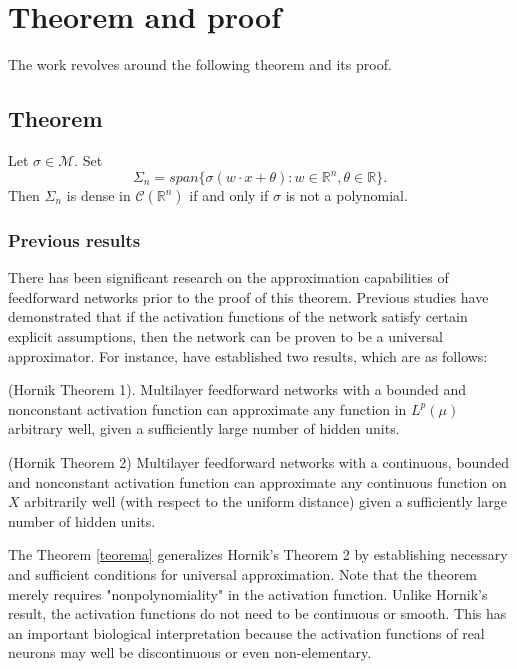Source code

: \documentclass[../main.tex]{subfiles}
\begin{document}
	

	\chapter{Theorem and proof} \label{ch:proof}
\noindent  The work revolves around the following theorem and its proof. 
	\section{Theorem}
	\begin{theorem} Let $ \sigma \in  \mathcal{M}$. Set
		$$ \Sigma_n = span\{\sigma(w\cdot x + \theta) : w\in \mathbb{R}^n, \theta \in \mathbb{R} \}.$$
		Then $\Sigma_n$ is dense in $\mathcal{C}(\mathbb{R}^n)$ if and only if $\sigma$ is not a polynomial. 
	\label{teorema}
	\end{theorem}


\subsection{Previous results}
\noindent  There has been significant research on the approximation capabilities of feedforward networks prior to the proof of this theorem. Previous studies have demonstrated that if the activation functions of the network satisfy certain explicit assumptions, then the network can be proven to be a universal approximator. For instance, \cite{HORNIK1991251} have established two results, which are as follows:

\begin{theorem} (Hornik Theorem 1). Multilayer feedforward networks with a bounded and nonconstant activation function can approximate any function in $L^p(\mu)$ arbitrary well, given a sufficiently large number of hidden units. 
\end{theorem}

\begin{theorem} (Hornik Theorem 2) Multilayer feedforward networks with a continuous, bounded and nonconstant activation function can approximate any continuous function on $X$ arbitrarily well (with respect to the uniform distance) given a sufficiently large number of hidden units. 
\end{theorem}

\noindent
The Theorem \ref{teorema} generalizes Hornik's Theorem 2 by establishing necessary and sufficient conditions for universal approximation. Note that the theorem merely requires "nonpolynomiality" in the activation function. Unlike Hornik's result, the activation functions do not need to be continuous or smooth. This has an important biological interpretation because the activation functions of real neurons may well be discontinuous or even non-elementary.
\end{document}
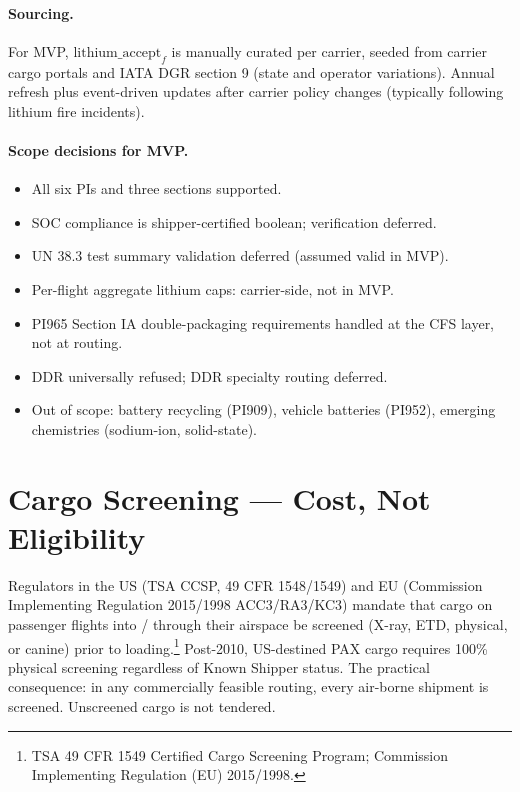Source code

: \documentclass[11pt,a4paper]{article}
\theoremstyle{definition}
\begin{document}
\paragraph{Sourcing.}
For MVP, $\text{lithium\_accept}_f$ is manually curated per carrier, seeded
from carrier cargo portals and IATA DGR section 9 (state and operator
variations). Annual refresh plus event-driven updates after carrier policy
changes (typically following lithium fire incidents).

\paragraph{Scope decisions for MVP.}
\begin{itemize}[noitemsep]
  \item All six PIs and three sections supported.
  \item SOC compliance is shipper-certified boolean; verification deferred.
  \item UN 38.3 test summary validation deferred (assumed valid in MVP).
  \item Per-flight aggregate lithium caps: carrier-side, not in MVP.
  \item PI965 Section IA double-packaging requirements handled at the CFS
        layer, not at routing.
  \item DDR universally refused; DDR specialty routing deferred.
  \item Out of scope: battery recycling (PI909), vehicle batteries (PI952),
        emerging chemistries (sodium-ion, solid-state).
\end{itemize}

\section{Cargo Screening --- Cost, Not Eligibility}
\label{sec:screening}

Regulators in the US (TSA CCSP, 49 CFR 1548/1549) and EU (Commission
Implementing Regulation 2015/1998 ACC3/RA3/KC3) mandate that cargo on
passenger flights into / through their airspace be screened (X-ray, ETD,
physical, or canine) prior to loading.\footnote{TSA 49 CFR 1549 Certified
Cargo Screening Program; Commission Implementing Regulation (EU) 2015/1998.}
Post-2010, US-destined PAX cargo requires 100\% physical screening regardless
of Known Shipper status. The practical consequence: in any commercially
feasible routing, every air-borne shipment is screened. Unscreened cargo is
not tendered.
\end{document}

==

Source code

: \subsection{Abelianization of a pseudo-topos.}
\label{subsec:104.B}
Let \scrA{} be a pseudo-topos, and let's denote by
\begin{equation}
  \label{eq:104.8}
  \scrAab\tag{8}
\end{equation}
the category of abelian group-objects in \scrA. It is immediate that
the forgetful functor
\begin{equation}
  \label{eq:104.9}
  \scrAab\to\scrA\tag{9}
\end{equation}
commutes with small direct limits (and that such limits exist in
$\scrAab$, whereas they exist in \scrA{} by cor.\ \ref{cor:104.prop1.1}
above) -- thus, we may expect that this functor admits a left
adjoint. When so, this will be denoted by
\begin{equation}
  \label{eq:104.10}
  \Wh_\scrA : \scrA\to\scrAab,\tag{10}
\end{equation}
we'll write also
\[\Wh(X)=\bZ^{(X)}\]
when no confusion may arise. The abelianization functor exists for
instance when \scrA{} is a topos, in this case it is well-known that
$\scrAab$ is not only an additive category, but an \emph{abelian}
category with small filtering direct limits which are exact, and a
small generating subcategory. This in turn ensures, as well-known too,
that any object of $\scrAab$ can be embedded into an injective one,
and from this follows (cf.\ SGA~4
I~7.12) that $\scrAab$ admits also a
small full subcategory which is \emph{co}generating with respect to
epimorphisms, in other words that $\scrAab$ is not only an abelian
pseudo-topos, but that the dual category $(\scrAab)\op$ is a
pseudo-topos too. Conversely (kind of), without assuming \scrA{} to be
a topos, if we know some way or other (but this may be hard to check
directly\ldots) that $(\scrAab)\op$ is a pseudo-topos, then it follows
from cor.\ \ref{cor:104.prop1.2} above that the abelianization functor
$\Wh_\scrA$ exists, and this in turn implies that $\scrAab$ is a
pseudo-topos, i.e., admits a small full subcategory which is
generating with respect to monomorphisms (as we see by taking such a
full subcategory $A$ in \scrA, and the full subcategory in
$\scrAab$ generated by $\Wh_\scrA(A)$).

## Instructions for the task
Within the material above, copy exactly the lines from the line that holds "Regulators in the" up to and including the line that holds "of Known Shipper".

## Task result
Regulators in the US (TSA CCSP, 49 CFR 1548/1549) and EU (Commission
Implementing Regulation 2015/1998 ACC3/RA3/KC3) mandate that cargo on
passenger flights into / through their airspace be screened (X-ray, ETD,
physical, or canine) prior to loading.\footnote{TSA 49 CFR 1549 Certified
Cargo Screening Program; Commission Implementing Regulation (EU) 2015/1998.}
Post-2010, US-destined PAX cargo requires 100\% physical screening regardless
of Known Shipper status. The practical consequence: in any commercially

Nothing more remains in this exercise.